Nathanaël s’assit sur une caisse en métal et passa une main dans ses plumes, cherchant comment formuler ça sans avoir l’air fou.

"J’ai bossé toute la nuit sur les plans du purificateur. Mais j’étais bloqué sur un problème. Je me suis endormi sans trouver de solution."

Théo l’écoutait attentivement, son expression plus sérieuse.

"Et ?

-Et quand je me suis réveillé… quelqu’un avait complété mes plans. Avec la bonne réponse."

Théo cligna des yeux.

"Attends… t’es en train de me dire que quelqu’un est entré ici, a pris tes feuilles, a fait les calculs à ta place et est reparti sans rien voler d’autre ?"

Nathanaël acquiesça lentement. Théo réfléchit un instant avant de hausser les épaules.

"T’as peut-être fait ça toi-même, en mode somnambulisme."

Nathanaël secoua la tête.

"L’écriture n’était pas la mienne. Et avant que je me réveille… j’ai entendu une voix."

Théo plissa les yeux.

"Une voix ? Quelqu’un était là ?"

Nathanaël serra les poings.

"C’était… comme un murmure. Une voix froide, sans émotions. Elle a dit : ‘Tu y es presque."

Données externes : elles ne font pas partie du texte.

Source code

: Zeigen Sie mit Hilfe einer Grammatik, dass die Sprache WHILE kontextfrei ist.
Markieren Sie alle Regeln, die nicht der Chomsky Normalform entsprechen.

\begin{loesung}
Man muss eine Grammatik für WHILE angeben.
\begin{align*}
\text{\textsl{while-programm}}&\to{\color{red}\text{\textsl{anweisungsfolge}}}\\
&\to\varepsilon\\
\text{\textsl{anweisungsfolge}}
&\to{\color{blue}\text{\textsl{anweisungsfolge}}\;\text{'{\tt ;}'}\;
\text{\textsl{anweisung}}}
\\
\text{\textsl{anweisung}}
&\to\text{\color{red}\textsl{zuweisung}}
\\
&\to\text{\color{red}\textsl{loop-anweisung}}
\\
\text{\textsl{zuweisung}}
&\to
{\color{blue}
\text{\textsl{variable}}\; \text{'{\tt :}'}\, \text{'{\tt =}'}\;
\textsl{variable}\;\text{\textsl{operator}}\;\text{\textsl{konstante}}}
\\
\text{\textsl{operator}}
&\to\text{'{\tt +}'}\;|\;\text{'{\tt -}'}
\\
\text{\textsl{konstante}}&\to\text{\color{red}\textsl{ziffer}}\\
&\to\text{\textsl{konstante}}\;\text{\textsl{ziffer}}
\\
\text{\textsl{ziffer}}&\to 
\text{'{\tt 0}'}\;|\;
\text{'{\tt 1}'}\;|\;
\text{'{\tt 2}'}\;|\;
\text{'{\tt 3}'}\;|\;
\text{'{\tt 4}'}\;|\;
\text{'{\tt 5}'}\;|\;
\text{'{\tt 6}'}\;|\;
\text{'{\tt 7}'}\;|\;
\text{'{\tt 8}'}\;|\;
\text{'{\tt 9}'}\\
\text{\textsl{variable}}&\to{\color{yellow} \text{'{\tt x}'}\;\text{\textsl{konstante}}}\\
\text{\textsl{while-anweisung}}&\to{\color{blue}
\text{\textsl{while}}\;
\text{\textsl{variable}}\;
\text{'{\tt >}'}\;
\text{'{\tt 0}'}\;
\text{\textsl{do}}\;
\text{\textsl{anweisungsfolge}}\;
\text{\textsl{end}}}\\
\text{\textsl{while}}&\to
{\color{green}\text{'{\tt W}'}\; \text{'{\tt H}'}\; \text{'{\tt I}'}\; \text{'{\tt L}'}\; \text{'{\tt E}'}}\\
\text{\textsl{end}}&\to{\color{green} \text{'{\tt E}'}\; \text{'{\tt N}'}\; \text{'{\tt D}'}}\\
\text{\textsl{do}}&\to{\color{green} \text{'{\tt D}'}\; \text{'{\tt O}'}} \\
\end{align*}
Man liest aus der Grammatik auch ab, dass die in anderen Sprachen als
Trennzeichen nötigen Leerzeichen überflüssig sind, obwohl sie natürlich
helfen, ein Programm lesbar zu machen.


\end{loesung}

Un silence s’installa entre eux.

Théo croisa les bras, visiblement mal à l’aise.

"C’est pas normal. T’as dit à Albéric ?

-Non. Pas encore. Il a déjà assez de choses à gérer."

Théo soupira et se passa une main sur le visage.

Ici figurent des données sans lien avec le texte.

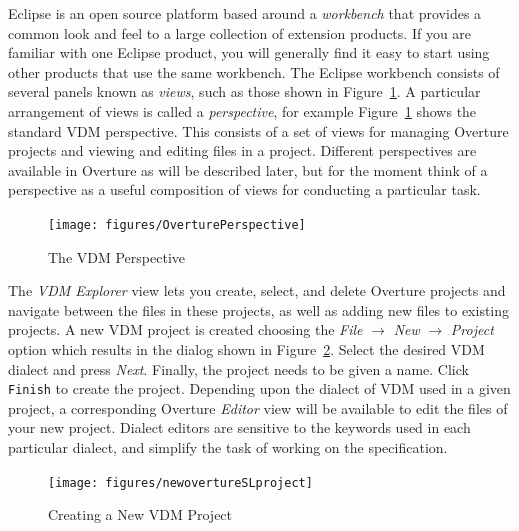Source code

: \documentclass{overturerepchap}
\begin{document}
Eclipse is an open source platform based around a
\emph{workbench} that provides a common look and feel
to a large collection of extension products. If you are
familiar with one Eclipse product, you will generally find it easy to start
using other products that use the same workbench. The Eclipse workbench
consists of several panels known as \emph{views}, such as
those shown in Figure~\ref{fig:userguire:OverturePerspective}.
A particular arrangement of views
is called a \emph{perspective}, for example
Figure~\ref{fig:userguire:OverturePerspective} shows the standard
VDM perspective. This consists of a set of views for managing
Overture projects and viewing and editing files in a
project. Different perspectives are available in Overture as will be
described later, but for the moment think of a perspective as a
useful composition of views for conducting a particular task.

\begin{figure}[!h]
\begin{center}
  \texttt{[image: figures/OverturePerspective]}
  \caption[labelInTOC]{The VDM Perspective}
  \label{fig:userguire:OverturePerspective}
\end{center}
\end{figure}

The \emph{VDM Explorer} view lets you create, select,
and delete Overture projects and navigate between the files in these
projects, as well as adding new files to existing projects. A new VDM
project is created choosing the \emph{File} $ \rightarrow$ \emph{New}
$\rightarrow$ \emph{Project} option which results in the dialog shown in
Figure~\ref{fig:userguide:newOvertureProjectSL}. Select
the desired VDM dialect and press \emph{Next}. Finally, the project
needs to be given a name. Click \texttt{Finish} to create the project.
Depending upon the dialect of VDM used in a given project,
a corresponding Overture \emph{Editor} view will be available to edit the files of
your new project. Dialect editors are sensitive to the keywords used in
each particular dialect, and simplify the task of working on the
specification.

\begin{figure}[!h]
\begin{center}
  \texttt{[image: figures/newovertureSLproject]}
  \caption[labelInTOC]{Creating a New VDM Project}
  \label{fig:userguide:newOvertureProjectSL}
\end{center}
\end{figure}
\end{document}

"Donc… quelqu’un te surveille, sait ce que tu fais, et a assez d’intelligence pour résoudre un problème complexe à ta place.

-Ça paraît surréaliste mais oui."

Théo souffla bruyamment.

"J’aime pas ça. Mais au moins, tu sais que ta machine va marcher."

Nathanaël esquissa un sourire fatigué.

"Oui… j’imagine que c’est déjà ça."

Théo hocha la tête, mais son regard restait méfiant.

"T’inquiète pas, frérot. Si ce truc revient, cette fois, on sera prêts."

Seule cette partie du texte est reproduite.